In the video “In the Power to Look” is part of the Art Institute of Chicago’s Art Explainer series, it illustrates that looking closely is one of the best tools to observe at the world. People can discover many details through careful observation and understand the true meaning of the work and understand what these artworks want to tell us. The video includes “American Gothic” by Grant Wood; “Yoruba Crown” from Nigeria; “Paris Street Rainy Day” by Gustave Caillebotte and “Untitled #92” by Cindy Sherman. There are four different methods which are standards of intellectual quality. They are clarity, breadth, depth, and relevance.
In the “Yoruba Crown” from Nigeria, the presenter use clarity that one of the standards of intellectual quality illustrates the true consciousness represented by some details of the crown, such as birds representing women, real eyes in front and back, etc.
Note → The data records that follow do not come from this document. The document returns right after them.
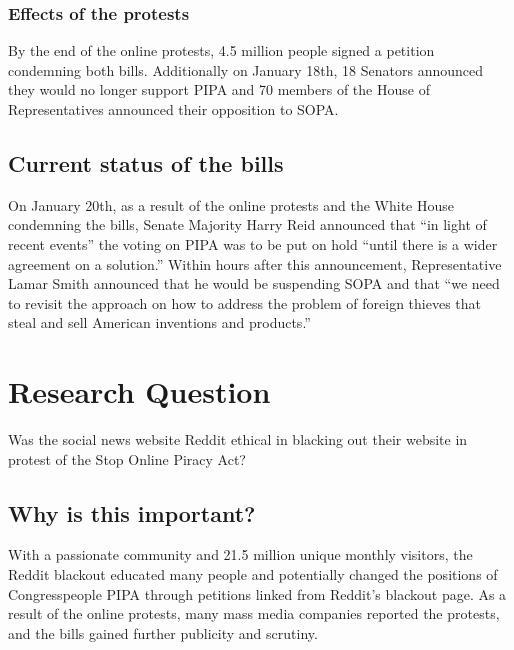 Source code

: \documentclass[11pt]{article}
\begin{document}
\begin{multicols}{2}
   \subsubsection{Effects of the protests}

By the end of the online protests, 4.5 million people signed a petition condemning both bills.\cite{protest-success} Additionally on January 18th, 18 Senators announced they would no longer support PIPA and 70 members of the House of Representatives announced their opposition to SOPA.\cite{senators-change-position}\cite{sopa-pipa-positions}

   \subsection{Current status of the bills}

On January 20th, as a result of the online protests and the White House condemning the bills, Senate Majority Harry Reid announced that ``in light of recent events'' the voting on PIPA was to be put on hold ``until there is a wider agreement on a solution.''\cite{delay-pipa}\cite{cnn-money-bills-postponed}\cite{delay-both} Within hours after this announcement, Representative Lamar Smith announced that he would be suspending SOPA and that ``we need to revisit the approach on how to address the problem of foreign thieves that steal and sell American inventions and products.''\cite{delay-sopa}\cite{delay-both}


   \section{Research Question}

Was the social news website Reddit ethical in blacking out their website in protest of the Stop Online Piracy Act?

   \subsection{Why is this important?}

With a passionate community and 21.5 million unique monthly visitors,\cite{how-reddit-works} the Reddit blackout educated many people and potentially changed the positions of Congresspeople PIPA through petitions linked from Reddit's blackout page. As a result of the online protests, many mass media companies reported the protests, and the bills gained further publicity and scrutiny.


\end{multicols}
\end{document}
By observing these details, people can understand this crown clearly and simply. In addition, in the “ Paris Street Rainy Day” by Gustave Caillebotte in 1877, the relevant information allows us to connect this work with the social background, and I know that the author used the camera and some painting skills when creating, so that the page allows people to know the higher educational background of the painter because I do not think all people can use camera in 18s. Moreover, I think breadth and depth always relate together, the “Untitled #92” by Cindy Sherman expresses that the painting is very clear. The eyes in the painting intuitively show some ignorant details, but the fear diffuses from the eyes, triggering the association of the audience’s depth and breadth.
Therefore, the standards of intellectual quality are very significant because people author depend on it to convey some information accurately and audiences can rely on these to expand and develop deeper understand.
Xiao, you raise good points here. I wonder if you could say more about how the attention to the standards of intellectual quality help shape the presenters’ overall argument about “the power to look.”